2. Sprinkle 1/4 cup all purpose flour over the veggies, stir constantly to make a roux and cook about 1 to 2 minutes so the raw flour taste cooks off but don’t let it brown.
3. Gradually whisk in 4 cups low sodium chicken broth or vegetable broth, scraping the bottom of the pot, then add 2 cups whole milk and 1 cup heavy cream or half and half; bring to a gentle simmer and cook until the mixture starts to thicken, about 5 to 8 minutes.
4. Add 4 cups broccoli florets (bite size), cover partially, and simmer until the broccoli is tender 8 to 10 minutes.
5. For a creamier, silky texture, use an immersion blender to puree about half the soup right in the pot, or scoop 3 to 4 cups into a blender, pulse a few times and return it. If you like it chunky, skip this step.
6. Turn the heat to low and remove the pot from any high heat; slowly add 3 cups sharp cheddar cheese, freshly shredded and packed, a handful at a time, stirring until each addition melts before adding more — do not boil after cheese is added or it may get grainy.
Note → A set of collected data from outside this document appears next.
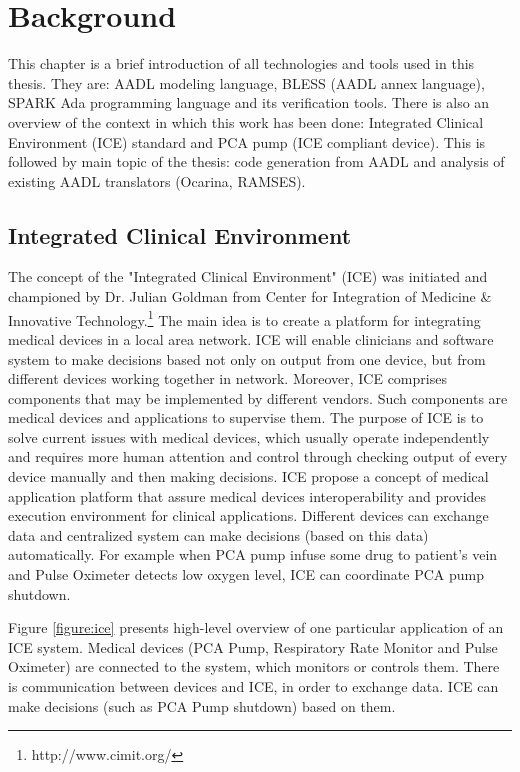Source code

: 
\cleardoublepage


\chapter{Background}
\label{background}

This chapter is a brief introduction of all technologies and tools used in this thesis. They are: AADL modeling language, BLESS (AADL annex language), SPARK Ada programming language and its verification tools. There is also an overview of the context in which this work has been done: Integrated Clinical Environment (ICE) standard and PCA pump (ICE compliant device). This is followed by main topic of the thesis: code generation from AADL and analysis of existing AADL translators (Ocarina, RAMSES).



\section{Integrated Clinical Environment}
\label{background:ice}

The concept of the "Integrated Clinical Environment" (ICE) was initiated and championed by Dr. Julian Goldman from Center for Integration of Medicine \& Innovative Technology.\footnote{http://www.cimit.org/} The main idea is to create a platform for integrating medical devices in a local area network. ICE will enable clinicians and software system to make decisions based not only on output from one device, but from different devices working together in network. Moreover, ICE comprises components that may be implemented by different vendors. Such components are medical devices and applications to supervise them. The purpose of ICE is to solve current issues with medical devices, which usually operate independently and requires more human attention and control through checking output of every device manually and then making decisions. ICE propose a concept of medical application platform that assure medical devices interoperability and provides execution environment for clinical applications. Different devices can exchange data and centralized system can make decisions (based on this data) automatically. For example when PCA pump infuse some drug to patient's vein and Pulse Oximeter detects low oxygen level, ICE can coordinate PCA pump shutdown. 

Figure \ref{figure:ice} presents high-level overview of one particular application of an ICE system. Medical devices (PCA Pump, Respiratory Rate Monitor and Pulse Oximeter) are connected to the system, which monitors or controls them. There is communication between devices and ICE, in order to exchange data. ICE can make decisions (such as PCA Pump shutdown) based on them.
7. Stir in 1 teaspoon salt, 1/2 teaspoon freshly ground black pepper, and if you want deeper flavor add 1/4 teaspoon ground nutmeg, 1/2 teaspoon dry mustard powder, and 2 tablespoons Worcestershire sauce; taste and adjust seasonings.
8. If the soup is too thick thin with a splash more milk or broth, if too thin simmer gently until it reduces slightly; keep heat low when finishing so the dairy stays smooth.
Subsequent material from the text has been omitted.